## Assigned task
Take the entries below and retype them word for word, excluding the images.

## Information
◇ ◇ ◇ ◇
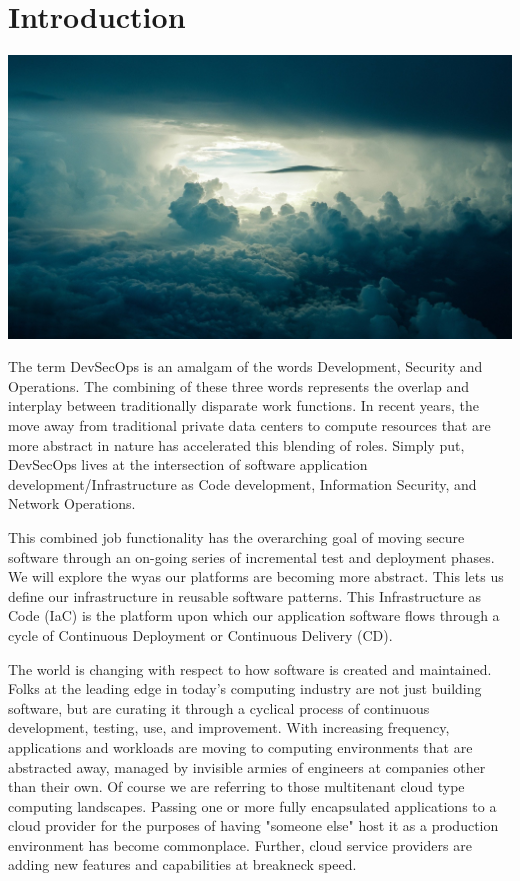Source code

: \chapter{Introduction}

\includegraphics[scale=0.85]{../images/sky-690293_1920.jpg}
\raggedbottom

\justify
The term DevSecOps is an amalgam of the words
Development, Security and Operations. The combining of these three words
represents the overlap and interplay between traditionally disparate work
functions. In recent years, the move away from traditional private data
centers to compute resources that are more abstract in nature has accelerated 
this blending of roles. Simply put, DevSecOps lives at the intersection of
software application development/Infrastructure as Code development,
Information Security, and Network Operations. 

\justify
This combined job functionality has the overarching goal of moving secure
software through an on-going series of incremental test and deployment
phases. We will explore the wyas our platforms are becoming more abstract. This 
lets us define our infrastructure in reusable software patterns. This 
Infrastructure as Code (IaC) is the platform
upon which our application software flows through a cycle of Continuous 
Deployment or Continuous Delivery (CD). 

\justify
The world is changing with respect to how software is created and maintained. 
Folks at the leading edge in today's computing industry are not just building
software, but are curating it through a cyclical process of continuous development,
testing, use, and improvement. With increasing frequency, applications and
workloads are moving to computing environments that are abstracted away, managed
by invisible armies of engineers at companies other than their own. Of course
we are referring to those multitenant cloud type computing landscapes. Passing
one or more fully encapsulated applications to a cloud provider for the purposes
of having "someone else" host it as a production environment has become
commonplace. Further, cloud service providers are adding new features and capabilities 
at breakneck speed.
◇ ◇ ◇ ◇
## Answer space
Source code

: \chapter{Introduction}

\includegraphics[scale=0.85]{../images/sky-690293_1920.jpg}
\raggedbottom

\justify
The term DevSecOps is an amalgam of the words
Development, Security and Operations. The combining of these three words
represents the overlap and interplay between traditionally disparate work
functions. In recent years, the move away from traditional private data
centers to compute resources that are more abstract in nature has accelerated 
this blending of roles. Simply put, DevSecOps lives at the intersection of
software application development/Infrastructure as Code development,
Information Security, and Network Operations. 

\justify
This combined job functionality has the overarching goal of moving secure
software through an on-going series of incremental test and deployment
phases. We will explore the wyas our platforms are becoming more abstract. This 
lets us define our infrastructure in reusable software patterns. This 
Infrastructure as Code (IaC) is the platform
upon which our application software flows through a cycle of Continuous 
Deployment or Continuous Delivery (CD). 

\justify
The world is changing with respect to how software is created and maintained. 
Folks at the leading edge in today's computing industry are not just building
software, but are curating it through a cyclical process of continuous development,
testing, use, and improvement. With increasing frequency, applications and
workloads are moving to computing environments that are abstracted away, managed
by invisible armies of engineers at companies other than their own. Of course
we are referring to those multitenant cloud type computing landscapes. Passing
one or more fully encapsulated applications to a cloud provider for the purposes
of having "someone else" host it as a production environment has become
commonplace. Further, cloud service providers are adding new features and capabilities 
at breakneck speed.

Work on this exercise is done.